Sunday, October 4, 2020

Sing the Four Quarters by Tanya Huff

Reading SING THE FOUR QUARTERS took me back to my high school days of gaming, when I spent weeks playing Sword of Mana. I love books with elemental magic systems and Huff's is particularly interesting because here, the world focuses on bards. Bards, often mocked as being a weak class in RPGs, are all-powerful here: they have elemental powers, which they activate through song, and act as enforcers, prosecutors, and town criers, which I found super unique and interesting.

SING THE FOUR QUARTERS features extremely casual LGBT+ rep. The heroine is bi/pan and pregnant, and we see her in a relationship with both a man and a woman. Her longtime love interest appears to be a lesbian, one of her close friends is gay, and there are a few queer side characters who appear, as well as a villain who is bi/pan. None of them are fetishized, and whether good or evil, their sexuality is purely incidental and doesn't define their characters. It's so refreshing to see a magic world where being LGBT+ is so normalized, and I'm sure a lot of my queer friends are going to be thrilled with the rep here.
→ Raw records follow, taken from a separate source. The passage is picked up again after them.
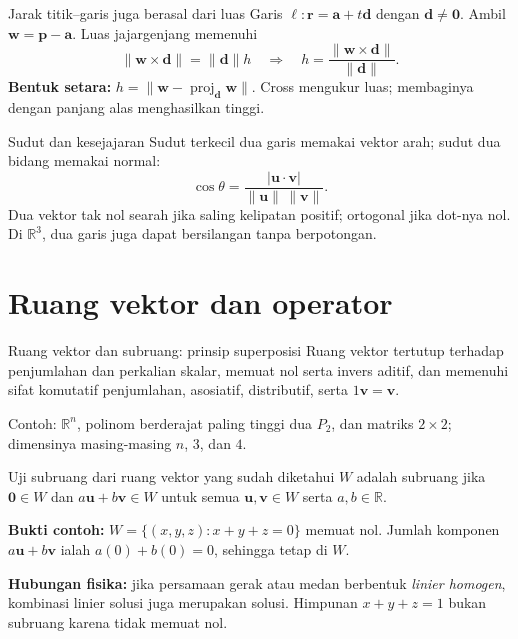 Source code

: \documentclass[11pt,aspectratio=169]{beamer}
\newcommand{\vect}[1]{\boldsymbol{#1}}
\newcommand{\R}{\mathbb{R}}
\DeclareMathOperator{\proj}{proj}
\begin{document}
\begin{frame}{Jarak titik--garis juga berasal dari luas}
\small
Garis $\ell:\vect{r}=\vect{a}+t\vect{d}$ dengan $\vect{d}\ne\vect{0}$.
Ambil $\vect{w}=\vect{p}-\vect{a}$. Luas jajargenjang memenuhi
\[
\|\vect{w}\times\vect{d}\|=\|\vect{d}\|h
\quad\Longrightarrow\quad
\boxed{h=\frac{\|\vect{w}\times\vect{d}\|}{\|\vect{d}\|}}.
\]
\textbf{Bentuk setara:} $h=\|\vect{w}-\proj_{\vect{d}}\vect{w}\|$.
Cross mengukur luas; membaginya dengan panjang alas menghasilkan tinggi.
\begin{block}{Sudut dan kesejajaran}
Sudut terkecil dua garis memakai vektor arah; sudut dua bidang memakai normal:
\[
\cos\theta=\frac{|\vect{u}\cdot\vect{v}|}{\|\vect{u}\|\,\|\vect{v}\|}.
\]
Dua vektor tak nol searah jika saling kelipatan positif; ortogonal jika dot-nya nol.
Di $\R^3$, dua garis juga dapat bersilangan tanpa berpotongan.
\end{block}
\end{frame}

\section{Ruang vektor dan operator}

\begin{frame}{Ruang vektor dan subruang: prinsip superposisi}
\small
Ruang vektor tertutup terhadap penjumlahan dan perkalian skalar, memuat nol
serta invers aditif, dan memenuhi sifat komutatif penjumlahan, asosiatif,
distributif, serta $1\vect{v}=\vect{v}$.
\medskip

Contoh: $\R^n$, polinom berderajat paling tinggi dua $P_2$, dan matriks
$2\times2$; dimensinya masing-masing $n$, $3$, dan $4$.
\begin{block}{Uji subruang dari ruang vektor yang sudah diketahui}
$W$ adalah subruang jika $\vect{0}\in W$ dan
$a\vect{u}+b\vect{v}\in W$ untuk semua $\vect{u},\vect{v}\in W$ serta $a,b\in\R$.
\end{block}
\textbf{Bukti contoh:} $W=\{(x,y,z):x+y+z=0\}$ memuat nol.
Jumlah komponen $a\vect{u}+b\vect{v}$ ialah $a(0)+b(0)=0$, sehingga tetap di $W$.
\medskip

\textbf{Hubungan fisika:} jika persamaan gerak atau medan berbentuk
\emph{linier homogen}, kombinasi linier solusi juga merupakan solusi.
Himpunan $x+y+z=1$ bukan subruang karena tidak memuat nol.
\end{frame}
\end{document}
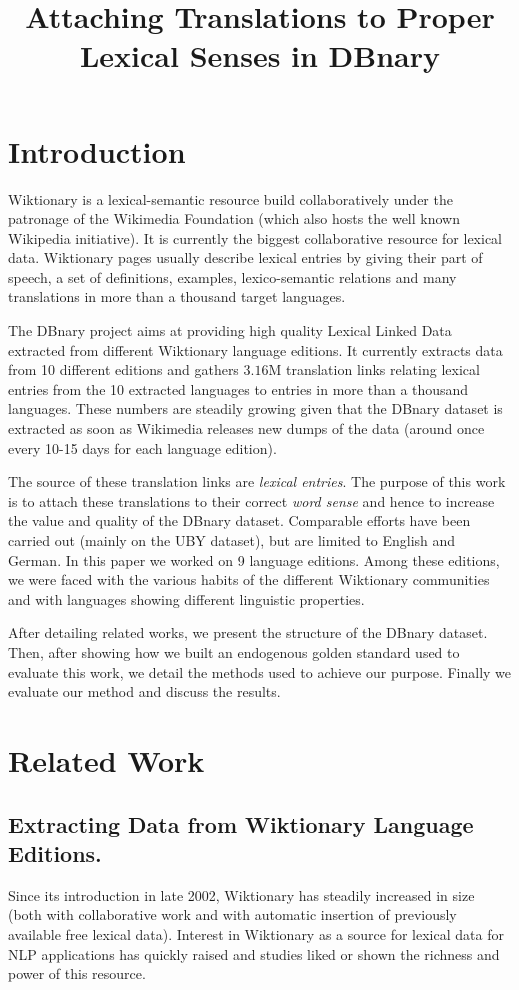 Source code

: \documentclass[10pt, a4paper]{article}
\title{Attaching Translations to Proper Lexical Senses in DBnary}
\begin{document}
\maketitleabstract

\section{Introduction}

 Wiktionary is a lexical-semantic resource build collaboratively under the patronage of the Wikimedia Foundation (which also hosts the well known Wikipedia initiative). It is currently the biggest collaborative resource for lexical data. Wiktionary pages usually describe lexical entries by giving their part of speech, a set of definitions, examples, lexico-semantic relations and many translations in more than a thousand target languages.

The DBnary project \cite{serasset:dbnary-swj} aims at providing high quality Lexical Linked Data extracted from different Wiktionary language editions. It currently extracts data from 10 different editions and gathers $3.16$M translation links relating lexical entries from the 10 extracted languages to entries in more than a thousand languages. These numbers are steadily growing given that the DBnary dataset is extracted as soon as Wikimedia releases new dumps of the data (around once every 10-15 days for each language edition).

The source of these translation links are \emph{lexical entries}. The purpose of this work is to attach these translations to their correct \emph{word sense} and hence to increase the value and quality of the DBnary dataset. Comparable efforts have been carried out (mainly on the UBY dataset), but are limited to English and German. In this paper we worked on 9 language editions. Among these editions, we were faced with the various habits of the different Wiktionary communities and with languages showing different linguistic properties. 

After detailing related works, we present the structure of the DBnary dataset. Then, after showing how we built an endogenous golden standard used to evaluate this work, we detail the methods used to achieve our purpose. Finally we evaluate our method and discuss the results.

\section{Related Work}

\subsection{Extracting Data from Wiktionary Language Editions.} Since its introduction in late 2002, Wiktionary has steadily increased in size (both with collaborative work and with automatic insertion of previously available free lexical data). Interest in Wiktionary as a source for lexical data for NLP applications has quickly raised and studies liked \cite{Zesch:AAAI2008} or \cite{navarro-EtAl:2009:PeoplesWeb} shown the richness and power of this resource. 
\end{document}
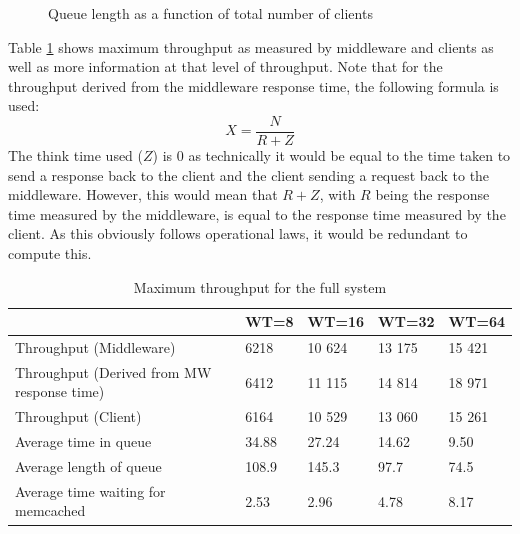 \documentclass[11pt,a4paper]{article}
\begin{document}
\begin{figure}[!h]
\begin{minipage}[b]{.45\textwidth}
        \caption{Queue length as a function of total number of clients}
        \label{png::throughput_writes_ql}
    \end{minipage}
\end{figure}

Table \ref{table::max_through_section_4} shows maximum throughput as measured by middleware and clients as well as more information at that level of throughput. Note that for the throughput derived from the middleware response time, the following formula is used:
$$
X = \frac{N}{R + Z}
$$
The think time used ($Z$) is 0 as technically it would be equal to the time taken to send a response back to the client and the client sending a request back to the middleware. However, this would mean that $R + Z$, with $R$ being the response time measured by the middleware, is equal to the response time measured by the client. As this obviously follows operational laws, it would be redundant to compute this.

\begin{table}[!h]
    \centering
    \begin{tabular}{|l|p{1.5cm}|p{1.5cm}|p{1.5cm}|p{1.5cm}|}
        \hline                                            &   WT=8 &   WT=16 &   WT=32 &   WT=64 \\
        \hline Throughput (Middleware)                    &   6218 &  10 624 &  13 175 &  15 421 \\
        \hline Throughput (Derived from MW response time) &   6412 &  11 115 &  14 814 &  18 971 \\
        \hline Throughput (Client)                        &   6164 &  10 529 &  13 060 &  15 261 \\
        \hline Average time in queue                      &  34.88 &   27.24 &   14.62 &    9.50 \\
        \hline Average length of queue                    &  108.9 &   145.3 &    97.7 &    74.5 \\
        \hline Average time waiting for memcached         &   2.53 &    2.96 &    4.78 &    8.17 \\
        \hline
    \end{tabular}
    \caption{Maximum throughput for the full system}
    \label{table::max_through_section_4}
\end{table}
\end{document}
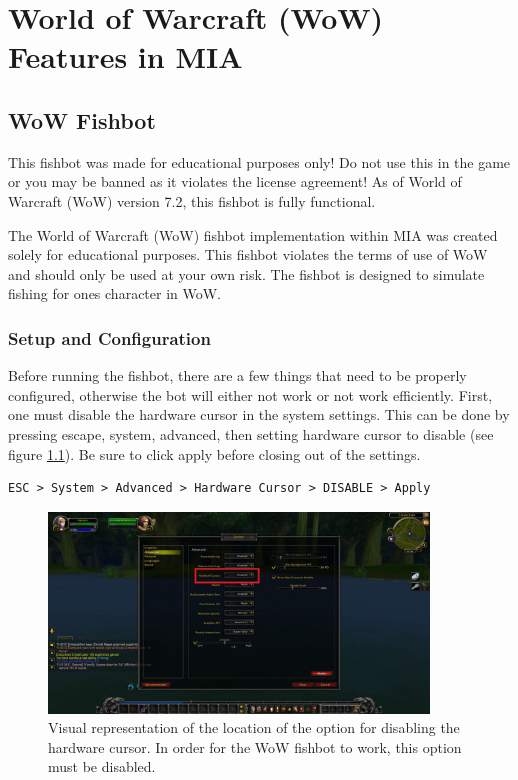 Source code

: \chapter{World of Warcraft (WoW) Features in MIA} \label{WoW}
\pagestyle{fancy}

\section{WoW Fishbot} \label{WoWFishbot}

\begin{note}
	This fishbot was made for educational purposes only! Do not use this in the game or you may be banned as it violates the license agreement! As of World of Warcraft (WoW) version 7.2, this fishbot is fully functional.
\end{note}

The World of Warcraft (WoW) fishbot implementation within MIA was created solely for educational purposes. This fishbot violates the terms of use of WoW and should only be used at your own risk. The fishbot is designed to simulate fishing for ones character in WoW. 

\subsection{Setup and Configuration}

Before running the fishbot, there are a few things that need to be properly configured, otherwise the bot will either not work or not work efficiently. First, one must disable the hardware cursor in the system settings. This can be done by pressing escape, system, advanced, then setting hardware cursor to disable (see figure \ref{hardwar cursor}). Be sure to click apply before closing out of the settings.

\begin{lstlisting}
ESC > System > Advanced > Hardware Cursor > DISABLE > Apply
\end{lstlisting}

\begin{figure}[h]
	\centering
	\includegraphics[width=0.9\textwidth]{Images/WoWScrnShot_040118_234154.jpg}
	\caption{Visual representation of the location of the option for disabling the hardware cursor. In order for the WoW fishbot to work, this option must be disabled.} \label{hardwar cursor}
\end{figure}

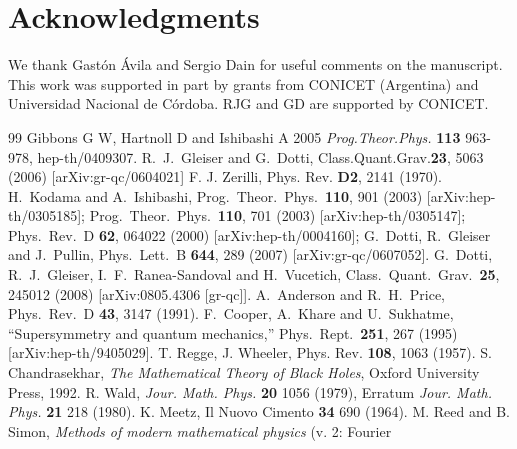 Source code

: \documentclass[aps,floats,showpacs,amssymb,tightenlines]{revtex4}
\begin{document}
\section*{Acknowledgments}

We thank Gast\'on \'Avila and Sergio Dain for useful comments on the manuscript.
This work was supported in part by grants from CONICET (Argentina)
and Universidad Nacional de C\'ordoba.  RJG and GD are supported by
CONICET.




\begin{thebibliography}{99}
 Gibbons G W, Hartnoll D and  Ishibashi A 2005 {\em Prog.Theor.Phys.}
{\bf 113} 963-978, hep-th/0409307.
R.~J.~Gleiser and G.~Dotti,
  Class.Quant.Grav.{\bf 23}, 5063 (2006) [arXiv:gr-qc/0604021]
 F. J.
Zerilli, Phys. Rev. {\bf D2}, 2141 (1970).
  H.~Kodama and A.~Ishibashi,
  Prog.\ Theor.\ Phys.\  {\bf 110}, 901 (2003)
  [arXiv:hep-th/0305185];
  Prog.\ Theor.\ Phys.\  {\bf 110}, 701 (2003)
  [arXiv:hep-th/0305147];
  Phys.\ Rev.\  D {\bf 62}, 064022 (2000)
  [arXiv:hep-th/0004160];
  G.~Dotti, R.~Gleiser and J.~Pullin,
  Phys.\ Lett.\  B {\bf 644}, 289 (2007)
  [arXiv:gr-qc/0607052].
  G.~Dotti, R.~J.~Gleiser, I.~F.~Ranea-Sandoval and H.~Vucetich,
  Class.\ Quant.\ Grav.\  {\bf 25}, 245012 (2008)
  [arXiv:0805.4306 [gr-qc]].
  A.~Anderson and R.~H.~Price,
  Phys.\ Rev.\  D {\bf 43}, 3147 (1991).
  F.~Cooper, A.~Khare and U.~Sukhatme,
  ``Supersymmetry and quantum mechanics,''
  Phys.\ Rept.\  {\bf 251}, 267 (1995)
  [arXiv:hep-th/9405029].
T. Regge, J. Wheeler, Phys. Rev. {\bf 108}, 1063 (1957).
 S. Chandrasekhar, {\em The Mathematical Theory of Black Holes}, Oxford University Press, 1992.
 R. Wald, {\em Jour. Math. Phys.} {\bf 20} 1056 (1979), Erratum
{\em Jour. Math. Phys.} {\bf 21} 218 (1980).
K. Meetz, Il Nuovo Cimento {\bf 34} 690 (1964).
   M. Reed and B. Simon, {\em  Methods of modern mathematical physics} (v. 2: Fourier

\end{thebibliography}
\end{document}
The plot is also really good. I've been on a 90s fantasy binge lately because something about the books is so hopeful. They're the perfect blend of hopeful and dangerous, with plots centering around court intrigue, but filled with characters who are flawed but good. Here, the heroine, Annice, finds out that the man who she slept with and who got her pregnant, Pjerin, is going to be sentenced to death as a traitor. Bards have the power to act as human lie detectors and Pjerin's treason seemed inarguable under oath, but she can't believe him capable of sowing the treachery they claim.

At the same time, her being pregnant is an act of treason in and of itself since she's an ex-princess and her brother declared her titles forfeit and declared that her getting pregnant without permission would be punishable by death. Theron, the king, her brother, seems like he's going to be evil when we first meet him, but he's actually just arrogant and proud as all get out, and has never forgiven his sister for undermining him in her plans to become a bard and making him look an opportunistic fool in their father's last moments. So it was cool to see how the plot totally rebounded off the expected tropes.

Finding out the secret behind Pjerin's treason, and watching Annice conspire with her lover, Stasya, to go against their empire to save an innocent man from death and stop a treasonous plot from hatching before war could break out was a total ball. I also loved the elemental sprites in this book, called the kigh, who are fickle and childish, but full of incredible power. The court intrigue, the suspicion of magic, and the schemes upon schemes upon schemes were a total guilty pleasure, and I think anyone who enjoys Mercedes Lackey and Sharon Shinn will love reading this series. Currently books one and two in this series are free to read if you have a Kindle Unlimited subscription, too!